WHAT YOU WILL DO :: Could you output, exactly and with nothing else, every line from the one that contains "cd into home/newUser" through the last line of the listing below?

PROVIDED DATA ::

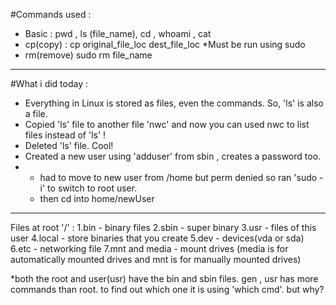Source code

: #Commands used :
  - Basic : pwd , ls (file_name), cd , whoami , cat
  - cp(copy) : cp original_file_loc dest_file_loc *Must be run using sudo
  - rm(remove) sudo rm file_name

---

#What i did today :
  - Everything in Linux is stored as files, even the commands. So, 'ls' is also a file.
  - Copied 'ls' file to another file 'nwc' and now you can used nwc to list files instead of 'ls' !
  - Deleted 'ls' file. Cool!
  - Created a new user using 'adduser' from sbin , creates a password too.
  - * had to move to new user from /home but perm denied so ran 'sudo -i' to switch to root user.
    * then cd into home/newUser

---
Files at root '/' :
  1.bin - binary files
  2.sbin - super binary
  3.usr - files of this user
  4.local - store binaries that you create
  5.dev - devices(vda or sda)
  6.etc - networking file
  7.mnt and media - mount drives (media is for automatically mounted drives and mnt is for manually mounted drives)

  *both the root and user(usr) have the bin and sbin files. gen , usr has more commands than root. to find out which one it is using 'which cmd'. but why?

WRITTEN SOLUTION ::
    * then cd into home/newUser

---
Files at root '/' :
  1.bin - binary files
  2.sbin - super binary
  3.usr - files of this user
  4.local - store binaries that you create
  5.dev - devices(vda or sda)
  6.etc - networking file
  7.mnt and media - mount drives (media is for automatically mounted drives and mnt is for manually mounted drives)

  *both the root and user(usr) have the bin and sbin files. gen , usr has more commands than root. to find out which one it is using 'which cmd'. but why?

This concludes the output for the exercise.